* [Material provided]

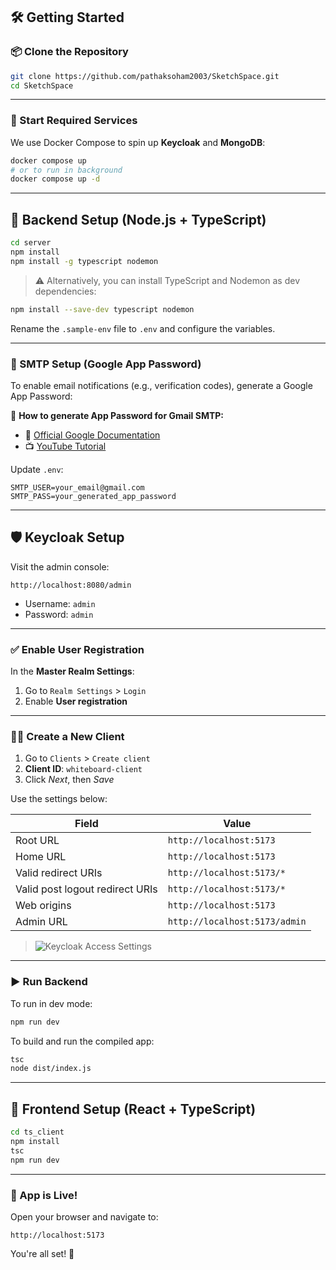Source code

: ## 🛠️ Getting Started

### 📦 Clone the Repository
```bash
git clone https://github.com/pathaksoham2003/SketchSpace.git
cd SketchSpace
```

---

### 🐳 Start Required Services

We use Docker Compose to spin up **Keycloak** and **MongoDB**:

```bash
docker compose up
# or to run in background
docker compose up -d
```

---

## 🧪 Backend Setup (Node.js + TypeScript)

```bash
cd server
npm install
npm install -g typescript nodemon
```

> ⚠️ Alternatively, you can install TypeScript and Nodemon as dev dependencies:
```bash
npm install --save-dev typescript nodemon
```

Rename the `.sample-env` file to `.env` and configure the variables.

---

### 📧 SMTP Setup (Google App Password)

To enable email notifications (e.g., verification codes), generate a Google App Password:

🔐 **How to generate App Password for Gmail SMTP:**
- 📖 [Official Google Documentation](https://support.google.com/mail/answer/185833?hl=en)
- 📺 [YouTube Tutorial](https://www.youtube.com/watch?v=hXiPshHn9Pw)

Update `.env`:
```env
SMTP_USER=your_email@gmail.com
SMTP_PASS=your_generated_app_password
```

---

## 🛡️ Keycloak Setup

Visit the admin console:
```
http://localhost:8080/admin
```
- Username: `admin`
- Password: `admin`

---

### ✅ Enable User Registration

In the **Master Realm Settings**:
1. Go to `Realm Settings` > `Login`
2. Enable **User registration**

---

### 🧑‍💻 Create a New Client

1. Go to `Clients` > `Create client`
2. **Client ID**: `whiteboard-client`
3. Click *Next*, then *Save*

Use the settings below:

| Field | Value |
|---|---|
| Root URL | `http://localhost:5173` |
| Home URL | `http://localhost:5173` |
| Valid redirect URIs | `http://localhost:5173/*` |
| Valid post logout redirect URIs | `http://localhost:5173/*` |
| Web origins | `http://localhost:5173` |
| Admin URL | `http://localhost:5173/admin` |

> ![Keycloak Access Settings](./docker/keycloak_access_settings.png)

---

### ▶️ Run Backend

To run in dev mode:
```bash
npm run dev
```

To build and run the compiled app:
```bash
tsc
node dist/index.js
```

---

## 🎨 Frontend Setup (React + TypeScript)

```bash
cd ts_client
npm install
tsc
npm run dev
```

---

### 🚀 App is Live!

Open your browser and navigate to:
```
http://localhost:5173
```

You're all set! 🎉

* [Task]
Reproduce every line of the material above, but drop the pictures.

* [Expected answer]
Source code

: ## 🛠️ Getting Started

### 📦 Clone the Repository
```bash
git clone https://github.com/pathaksoham2003/SketchSpace.git
cd SketchSpace
```

---

### 🐳 Start Required Services

We use Docker Compose to spin up **Keycloak** and **MongoDB**:

```bash
docker compose up
# or to run in background
docker compose up -d
```

---

## 🧪 Backend Setup (Node.js + TypeScript)

```bash
cd server
npm install
npm install -g typescript nodemon
```

> ⚠️ Alternatively, you can install TypeScript and Nodemon as dev dependencies:
```bash
npm install --save-dev typescript nodemon
```

Rename the `.sample-env` file to `.env` and configure the variables.

---

### 📧 SMTP Setup (Google App Password)

To enable email notifications (e.g., verification codes), generate a Google App Password:

🔐 **How to generate App Password for Gmail SMTP:**
- 📖 [Official Google Documentation](https://support.google.com/mail/answer/185833?hl=en)
- 📺 [YouTube Tutorial](https://www.youtube.com/watch?v=hXiPshHn9Pw)

Update `.env`:
```env
SMTP_USER=your_email@gmail.com
SMTP_PASS=your_generated_app_password
```

---

## 🛡️ Keycloak Setup

Visit the admin console:
```
http://localhost:8080/admin
```
- Username: `admin`
- Password: `admin`

---

### ✅ Enable User Registration

In the **Master Realm Settings**:
1. Go to `Realm Settings` > `Login`
2. Enable **User registration**

---

### 🧑‍💻 Create a New Client

1. Go to `Clients` > `Create client`
2. **Client ID**: `whiteboard-client`
3. Click *Next*, then *Save*

Use the settings below:

| Field | Value |
|---|---|
| Root URL | `http://localhost:5173` |
| Home URL | `http://localhost:5173` |
| Valid redirect URIs | `http://localhost:5173/*` |
| Valid post logout redirect URIs | `http://localhost:5173/*` |
| Web origins | `http://localhost:5173` |
| Admin URL | `http://localhost:5173/admin` |

> ![Keycloak Access Settings](./docker/keycloak_access_settings.png)

---

### ▶️ Run Backend

To run in dev mode:
```bash
npm run dev
```

To build and run the compiled app:
```bash
tsc
node dist/index.js
```

---

## 🎨 Frontend Setup (React + TypeScript)

```bash
cd ts_client
npm install
tsc
npm run dev
```

---

### 🚀 App is Live!

Open your browser and navigate to:
```
http://localhost:5173
```

You're all set! 🎉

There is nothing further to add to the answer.